Records for the exercise ::
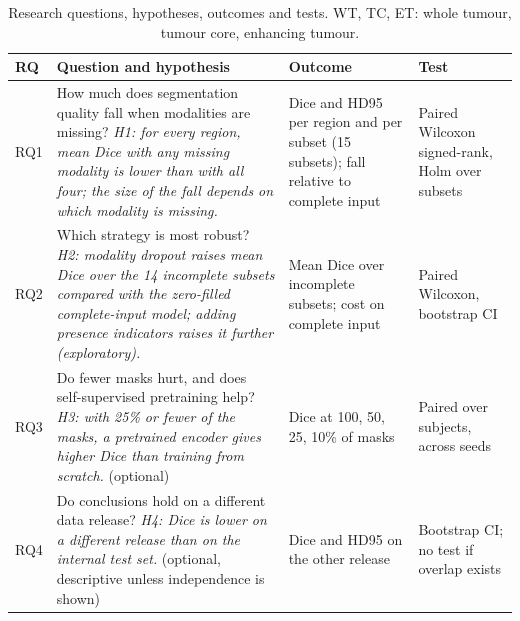 \documentclass[11pt,a4paper]{article}
\begin{document}
\begin{table}[ht]
\centering\small
\caption{Research questions, hypotheses, outcomes and tests. WT, TC, ET: whole tumour, tumour core, enhancing tumour.}
\label{tab:rq}
\begin{tabularx}{\linewidth}{@{}l>{\raggedright\arraybackslash}X>{\raggedright\arraybackslash}X>{\raggedright\arraybackslash}p{2.9cm}@{}}
\toprule
\rowcolor{accentlight}\textbf{RQ} & \textbf{Question and hypothesis} & \textbf{Outcome} & \textbf{Test} \\
\midrule
RQ1 & How much does segmentation quality fall when modalities are missing? \newline \emph{H1: for every region, mean Dice with any missing modality is lower than with all four; the size of the fall depends on which modality is missing.} & Dice and HD95 per region and per subset (15 subsets); fall relative to complete input & Paired Wilcoxon signed-rank, Holm over subsets \\
RQ2 & Which strategy is most robust? \newline \emph{H2: modality dropout raises mean Dice over the 14 incomplete subsets compared with the zero-filled complete-input model; adding presence indicators raises it further (exploratory).} & Mean Dice over incomplete subsets; cost on complete input & Paired Wilcoxon, bootstrap CI \\
RQ3 & Do fewer masks hurt, and does self-supervised pretraining help? \newline \emph{H3: with 25\% or fewer of the masks, a pretrained encoder gives higher Dice than training from scratch.} (optional) & Dice at 100, 50, 25, 10\% of masks & Paired over subjects, across seeds \\
RQ4 & Do conclusions hold on a different data release? \newline \emph{H4: Dice is lower on a different release than on the internal test set.} (optional, descriptive unless independence is shown) & Dice and HD95 on the other release & Bootstrap CI; no test if overlap exists \\
\bottomrule
\end{tabularx}
\end{table}

\end{document}
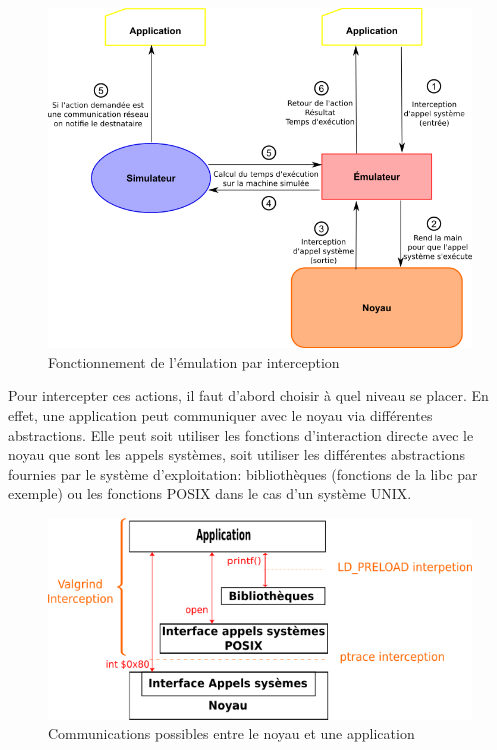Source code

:  \begin{figure}
   \centering
   \includegraphics[scale=0.5]{Pictures/png/Emulation_fonctionnement}
   \caption{Fonctionnement de l'émulation par interception}
   \label{INTERCEPTION}
 \end{figure}
 
Pour intercepter ces actions, il faut d'abord choisir à quel niveau se placer.
 En effet, une application peut communiquer avec le noyau via différentes
 abstractions. Elle peut soit utiliser les fonctions d'interaction directe avec
 le noyau que sont les appels systèmes, soit utiliser les différentes
 abstractions fournies par le système d'exploitation: bibliothèques (fonctions
 de la libc par exemple) ou les fonctions POSIX dans le cas d'un système UNIX.

\begin{figure}[H]
 \centering
 \includegraphics[scale=0.75]{Pictures/png/Communication_application_noyau_v3.png}
 \caption{Communications possibles entre le noyau et une application}
 \label{AS_Communication}
\end{figure}

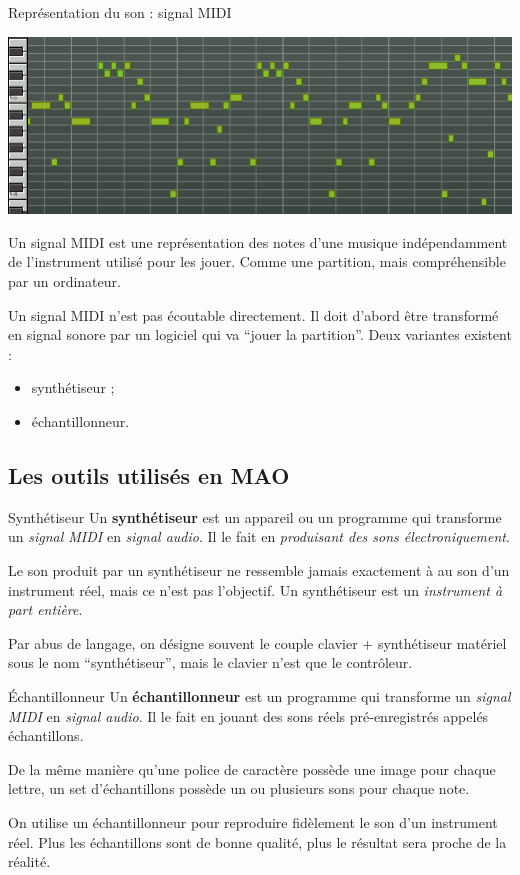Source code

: \documentclass{beamer}
\newcommand\danger[1][2ex]{%
  \renewcommand\stacktype{L}%
  \scaleto{\stackon[1.3pt]{\color{red}$\triangle$}{\tiny !}}{#1}%
}
\begin{document}
\begin{frame}{Représentation du son : signal MIDI}
  \begin{center}
  \includegraphics[scale=0.4]{signal_midi.png}
  \end{center}
  
  Un signal MIDI est une représentation des notes d'une musique indépendamment de l'instrument utilisé pour les jouer. Comme une partition, mais compréhensible par un ordinateur.
  \medskip
  
  Un signal MIDI n'est pas écoutable directement. Il doit d'abord être transformé en signal sonore par un logiciel qui va ``jouer la partition''. Deux variantes existent :
  \begin{itemize}
  \item synthétiseur ;
  \item échantillonneur.
  \end{itemize}
\end{frame}

\subsection{Les outils utilisés en MAO}
\begin{frame}{Synthétiseur}
  Un \textbf{synthétiseur} est un appareil ou un programme qui transforme un \emph{signal MIDI} en \emph{signal audio}. Il le fait en \emph{produisant des sons électroniquement}.
  \medskip
  
  Le son produit par un synthétiseur ne ressemble jamais exactement à au son d'un instrument réel, mais ce n'est pas l'objectif. Un synthétiseur est un \emph{instrument à part entière}.
  \medskip
  
  \danger{} Par abus de langage, on désigne souvent le couple clavier + synthétiseur matériel sous le nom ``synthétiseur'', mais le clavier n'est que le contrôleur.
\end{frame}

\begin{frame}{Échantillonneur}
  Un \textbf{échantillonneur} est un programme qui transforme un \emph{signal MIDI} en \emph{signal audio}. Il le fait en jouant des sons réels pré-enregistrés appelés échantillons.
  \medskip
  
  De la même manière qu'une police de caractère possède une image pour chaque lettre, un set d'échantillons possède un ou plusieurs sons pour chaque note.
  \medskip
  
  On utilise un échantillonneur pour reproduire fidèlement le son d'un instrument réel. Plus les échantillons sont de bonne qualité, plus le résultat sera proche de la réalité.
\end{frame}
\end{document}
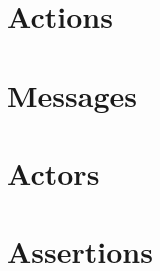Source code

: \section{Actions}\label{sec:metamodel-actions}


\section{Messages}\label{sec:metamodel-messages}


\section{Actors}\label{sec:metamodel-actors}


\section{Assertions}\label{sec:seq-metamodel-assertions}


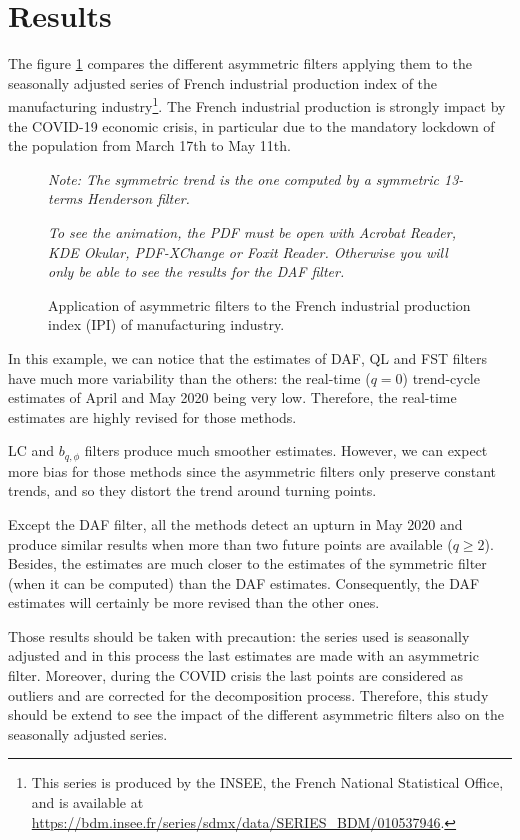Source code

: \documentclass[12pt,,a4paper]{article}
\begin{document}
\hypertarget{results}{%
\section{Results}\label{results}}

The figure \ref{fig:ipi} compares the different asymmetric filters applying them to the seasonally adjusted series of French industrial production index of the manufacturing industry\footnote{This series is produced by the INSEE, the French National Statistical Office, and is available at \url{https://bdm.insee.fr/series/sdmx/data/SERIES_BDM/010537946}.}.
The French industrial production is strongly impact by the COVID-19 economic crisis, in particular due to the mandatory lockdown of the population from March 17th to May 11th.

\begin{figure}[!ht]
\caption{Application of asymmetric filters to the French industrial production index (IPI) of manufacturing industry.}\label{fig:ipi}\footnotesize
\emph{Note: The symmetric trend is the one computed by a symmetric 13-terms Henderson filter.}

\emph{To see the animation, the PDF must be open with Acrobat Reader, KDE Okular, PDF-XChange or Foxit Reader.
Otherwise you will only be able to see the results for the DAF filter.}
\end{figure}

In this example, we can notice that the estimates of DAF, QL and FST filters have much more variability than the others: the real-time (\(q=0\)) trend-cycle estimates of April and May 2020 being very low.
Therefore, the real-time estimates are highly revised for those methods.

LC and \(b_{q,\phi}\) filters produce much smoother estimates.
However, we can expect more bias for those methods since the asymmetric filters only preserve constant trends, and so they distort the trend around turning points.

Except the DAF filter, all the methods detect an upturn in May 2020 and produce similar results when more than two future points are available (\(q\geq 2\)).
Besides, the estimates are much closer to the estimates of the symmetric filter (when it can be computed) than the DAF estimates.
Consequently, the DAF estimates will certainly be more revised than the other ones.

Those results should be taken with precaution: the series used is seasonally adjusted and in this process the last estimates are made with an asymmetric filter.
Moreover, during the COVID crisis the last points are considered as outliers and are corrected for the decomposition process.
Therefore, this study should be extend to see the impact of the different asymmetric filters also on the seasonally adjusted series.
\end{document}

Your objective :: Omit pictures; set down the rest of the material word for word.

Reply ::
 \documentclass[11pt,a4paper]{article}
\begin{document}
\begin{table}[ht]
\centering\small
\caption{Research questions, hypotheses, outcomes and tests. WT, TC, ET: whole tumour, tumour core, enhancing tumour.}
\label{tab:rq}
\begin{tabularx}{\linewidth}{@{}l>{\raggedright\arraybackslash}X>{\raggedright\arraybackslash}X>{\raggedright\arraybackslash}p{2.9cm}@{}}
\toprule
\rowcolor{accentlight}\textbf{RQ} & \textbf{Question and hypothesis} & \textbf{Outcome} & \textbf{Test} \\
\midrule
RQ1 & How much does segmentation quality fall when modalities are missing? \newline \emph{H1: for every region, mean Dice with any missing modality is lower than with all four; the size of the fall depends on which modality is missing.} & Dice and HD95 per region and per subset (15 subsets); fall relative to complete input & Paired Wilcoxon signed-rank, Holm over subsets \\
RQ2 & Which strategy is most robust? \newline \emph{H2: modality dropout raises mean Dice over the 14 incomplete subsets compared with the zero-filled complete-input model; adding presence indicators raises it further (exploratory).} & Mean Dice over incomplete subsets; cost on complete input & Paired Wilcoxon, bootstrap CI \\
RQ3 & Do fewer masks hurt, and does self-supervised pretraining help? \newline \emph{H3: with 25\% or fewer of the masks, a pretrained encoder gives higher Dice than training from scratch.} (optional) & Dice at 100, 50, 25, 10\% of masks & Paired over subjects, across seeds \\
RQ4 & Do conclusions hold on a different data release? \newline \emph{H4: Dice is lower on a different release than on the internal test set.} (optional, descriptive unless independence is shown) & Dice and HD95 on the other release & Bootstrap CI; no test if overlap exists \\
\bottomrule
\end{tabularx}
\end{table}

\end{document}
Source code

:  \begin{figure}
   \centering
   \includegraphics[scale=0.5]{Pictures/png/Emulation_fonctionnement}
   \caption{Fonctionnement de l'émulation par interception}
   \label{INTERCEPTION}
 \end{figure}
 
Pour intercepter ces actions, il faut d'abord choisir à quel niveau se placer.
 En effet, une application peut communiquer avec le noyau via différentes
 abstractions. Elle peut soit utiliser les fonctions d'interaction directe avec
 le noyau que sont les appels systèmes, soit utiliser les différentes
 abstractions fournies par le système d'exploitation: bibliothèques (fonctions
 de la libc par exemple) ou les fonctions POSIX dans le cas d'un système UNIX.

\begin{figure}[H]
 \centering
 \includegraphics[scale=0.75]{Pictures/png/Communication_application_noyau_v3.png}
 \caption{Communications possibles entre le noyau et une application}
 \label{AS_Communication}
\end{figure}

Source code

: \documentclass{beamer}
\newcommand\danger[1][2ex]{%
  \renewcommand\stacktype{L}%
  \scaleto{\stackon[1.3pt]{\color{red}$\triangle$}{\tiny !}}{#1}%
}
\begin{document}
\begin{frame}{Représentation du son : signal MIDI}
  \begin{center}
  \includegraphics[scale=0.4]{signal_midi.png}
  \end{center}
  
  Un signal MIDI est une représentation des notes d'une musique indépendamment de l'instrument utilisé pour les jouer. Comme une partition, mais compréhensible par un ordinateur.
  \medskip
  
  Un signal MIDI n'est pas écoutable directement. Il doit d'abord être transformé en signal sonore par un logiciel qui va ``jouer la partition''. Deux variantes existent :
  \begin{itemize}
  \item synthétiseur ;
  \item échantillonneur.
  \end{itemize}
\end{frame}

\subsection{Les outils utilisés en MAO}
\begin{frame}{Synthétiseur}
  Un \textbf{synthétiseur} est un appareil ou un programme qui transforme un \emph{signal MIDI} en \emph{signal audio}. Il le fait en \emph{produisant des sons électroniquement}.
  \medskip
  
  Le son produit par un synthétiseur ne ressemble jamais exactement à au son d'un instrument réel, mais ce n'est pas l'objectif. Un synthétiseur est un \emph{instrument à part entière}.
  \medskip
  
  \danger{} Par abus de langage, on désigne souvent le couple clavier + synthétiseur matériel sous le nom ``synthétiseur'', mais le clavier n'est que le contrôleur.
\end{frame}

\begin{frame}{Échantillonneur}
  Un \textbf{échantillonneur} est un programme qui transforme un \emph{signal MIDI} en \emph{signal audio}. Il le fait en jouant des sons réels pré-enregistrés appelés échantillons.
  \medskip
  
  De la même manière qu'une police de caractère possède une image pour chaque lettre, un set d'échantillons possède un ou plusieurs sons pour chaque note.
  \medskip
  
  On utilise un échantillonneur pour reproduire fidèlement le son d'un instrument réel. Plus les échantillons sont de bonne qualité, plus le résultat sera proche de la réalité.
\end{frame}
\end{document}
Source code

: \section{Actions}\label{sec:metamodel-actions}


\section{Messages}\label{sec:metamodel-messages}


\section{Actors}\label{sec:metamodel-actors}


\section{Assertions}\label{sec:seq-metamodel-assertions}


Source code

: \documentclass[12pt,,a4paper]{article}
\begin{document}
\hypertarget{results}{%
\section{Results}\label{results}}

The figure \ref{fig:ipi} compares the different asymmetric filters applying them to the seasonally adjusted series of French industrial production index of the manufacturing industry\footnote{This series is produced by the INSEE, the French National Statistical Office, and is available at \url{https://bdm.insee.fr/series/sdmx/data/SERIES_BDM/010537946}.}.
The French industrial production is strongly impact by the COVID-19 economic crisis, in particular due to the mandatory lockdown of the population from March 17th to May 11th.

\begin{figure}[!ht]
\caption{Application of asymmetric filters to the French industrial production index (IPI) of manufacturing industry.}\label{fig:ipi}\footnotesize
\emph{Note: The symmetric trend is the one computed by a symmetric 13-terms Henderson filter.}

\emph{To see the animation, the PDF must be open with Acrobat Reader, KDE Okular, PDF-XChange or Foxit Reader.
Otherwise you will only be able to see the results for the DAF filter.}
\end{figure}

In this example, we can notice that the estimates of DAF, QL and FST filters have much more variability than the others: the real-time (\(q=0\)) trend-cycle estimates of April and May 2020 being very low.
Therefore, the real-time estimates are highly revised for those methods.

LC and \(b_{q,\phi}\) filters produce much smoother estimates.
However, we can expect more bias for those methods since the asymmetric filters only preserve constant trends, and so they distort the trend around turning points.

Except the DAF filter, all the methods detect an upturn in May 2020 and produce similar results when more than two future points are available (\(q\geq 2\)).
Besides, the estimates are much closer to the estimates of the symmetric filter (when it can be computed) than the DAF estimates.
Consequently, the DAF estimates will certainly be more revised than the other ones.

Those results should be taken with precaution: the series used is seasonally adjusted and in this process the last estimates are made with an asymmetric filter.
Moreover, during the COVID crisis the last points are considered as outliers and are corrected for the decomposition process.
Therefore, this study should be extend to see the impact of the different asymmetric filters also on the seasonally adjusted series.
\end{document}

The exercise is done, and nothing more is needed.